X3J11 Pleasanton meeting summary

Mon Oct 8 22:09:09 AEST 1990

In article <1737:Oct803:02:5890 at kramden.acf.nyu.edu> brnstnd at kramden.acf.nyu.edu (Dan Bernstein) writes:
>In article <1990Oct3.184359.2348 at sq.sq.com> msb at sq.sq.com (Mark Brader) writes:
>> > 	int a[4][5];
>> > 	a[1][7] = 0;	/* undefined behavior */
>> > Dave Prosser (our Redactor) vigorously protested the above interpretation.
>> My opinion is that the protest was right and the ruling wrong.
>On what basis? If I declare char x[100][3], for example, the compiler
>might want to allocate an extra byte for each element of x.
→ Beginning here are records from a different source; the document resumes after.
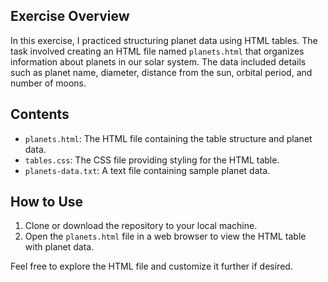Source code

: ## Exercise Overview

In this exercise, I practiced structuring planet data using HTML tables. The task involved creating an HTML file named `planets.html` that organizes information about planets in our solar system. The data included details such as planet name, diameter, distance from the sun, orbital period, and number of moons.

## Contents

- `planets.html`: The HTML file containing the table structure and planet data.
- `tables.css`: The CSS file providing styling for the HTML table.
- `planets-data.txt`: A text file containing sample planet data.

## How to Use

1. Clone or download the repository to your local machine.
2. Open the `planets.html` file in a web browser to view the HTML table with planet data.
    
Feel free to explore the HTML file and customize it further if desired.
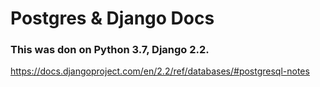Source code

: 
# Postgres & Django Docs

### This was don on Python 3.7, Django 2.2.

https://docs.djangoproject.com/en/2.2/ref/databases/#postgresql-notes
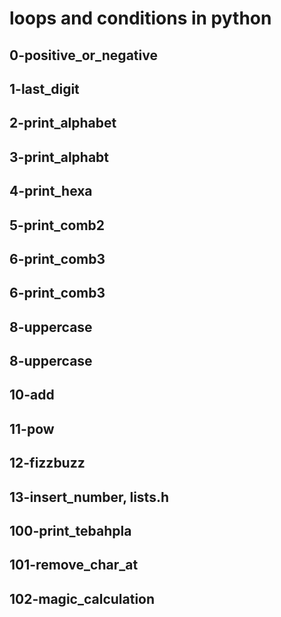 # loops and conditions in python 
## 0-positive_or_negative
## 1-last_digit
## 2-print_alphabet
## 3-print_alphabt
## 4-print_hexa
## 5-print_comb2
## 6-print_comb3
## 6-print_comb3
## 8-uppercase
## 8-uppercase
## 10-add
## 11-pow
## 12-fizzbuzz
## 13-insert_number, lists.h
## 100-print_tebahpla
## 101-remove_char_at
## 102-magic_calculation

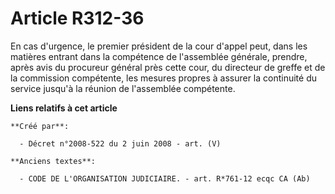# Article R312-36

En cas d'urgence, le premier président de la cour d'appel peut, dans les matières entrant dans la compétence de l'assemblée
générale, prendre, après avis du procureur général près cette cour, du directeur de greffe et de la commission compétente,
les mesures propres à assurer la continuité du service jusqu'à la réunion de l'assemblée compétente.

**Liens relatifs à cet article**

	**Créé par**:

	  - Décret n°2008-522 du 2 juin 2008 - art. (V)

	**Anciens textes**:

	  - CODE DE L'ORGANISATION JUDICIAIRE. - art. R*761-12 ecqc CA (Ab)
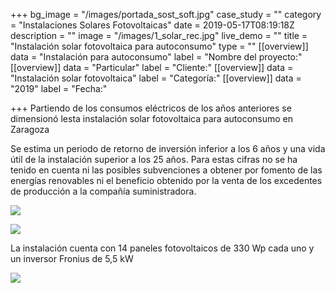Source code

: +++
bg_image = "/images/portada_sost_soft.jpg"
case_study = ""
category = "Instalaciones Solares Fotovoltaicas"
date = 2019-05-17T08:19:18Z
description = ""
image = "/images/1_solar_rec.jpg"
live_demo = ""
title = "Instalación solar fotovoltaica para autoconsumo"
type = ""
[[overview]]
data = "Instalación para autoconsumo"
label = "Nombre del proyecto:"
[[overview]]
data = "Particular"
label = "Cliente:"
[[overview]]
data = "Instalación solar fotovoltaica"
label = "Categoría:"
[[overview]]
data = "2019"
label = "Fecha:"

+++
Partiendo de los consumos eléctricos de los años anteriores se dimensionó lesta instalación solar fotovoltaica para autoconsumo en Zaragoza

Se estima un periodo de retorno de inversión inferior a los 6 años y una vida útil de la instalación superior a los 25 años. Para estas cifras no se ha tenido en cuenta ni las posibles subvenciones a obtener por fomento de las energías renovables ni el beneficio obtenido por la venta de los excedentes de producción a la compañía suministradora.

![](/images/20190716.JPG)

![](/images/20190705.JPG)

La instalación cuenta con 14 paneles fotovoltaicos de 330 Wp cada uno y un inversor Fronius de 5,5 kW

![](/images/solar_1.jpg)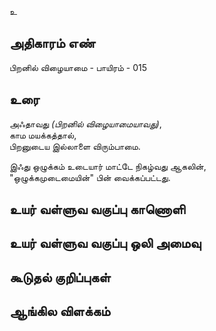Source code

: உ


## அதிகாரம் எண்

பிறனில் விழையாமை - பாயிரம் - 015

## உரை

அஃதாவது _(பிறனில் விழையாமையாவது)_,  
காம மயக்கத்தால்,  
பிறனுடைய இல்லாளை விரும்பாமை.  

இஃது ஒழுக்கம் உடையார் மாட்டே நிகழ்வது ஆகலின்,  
"ஒழுக்கமுடைமையின்" பின் வைக்கப்பட்டது.


## உயர் வள்ளுவ வகுப்பு காணொளி


## உயர் வள்ளுவ வகுப்பு ஒலி அமைவு 


## கூடுதல் குறிப்புகள்


## ஆங்கில விளக்கம்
Isn't this
>allowed by the standard?

Okay, I guess there is some point in summarizing the X3J11 discussion about
this issue.

Let's first of all give names to specific relevant types:
	typedef int	cell;	/* could be any object type, not just "int" */
	typedef cell	row[5];
	typedef row	matrix[4];
Then the largest object involved is
	matrix	a;		/* same as int a[4][5]; */
There are other objects that can readily be identified here;
	a[1];			/* denotes a row object */
	a[1][4];		/* correctly denotes a cell object */

X3J11 seemed to agree that there are sufficient constraints in the
standard that one can assert the following:
	assert(sizeof a == 4*sizeof a[1] && sizeof a == 4*5*sizeof a[1][4]);
In other words, the size of an array element INCLUDES any padding necessary
for adjacent elements to abut cleanly, and there is no additional padding
included in an array object.  Thus, every implementation COULD choose to
give a[1][7] a well-defined meaning; alignment and padding are not issues.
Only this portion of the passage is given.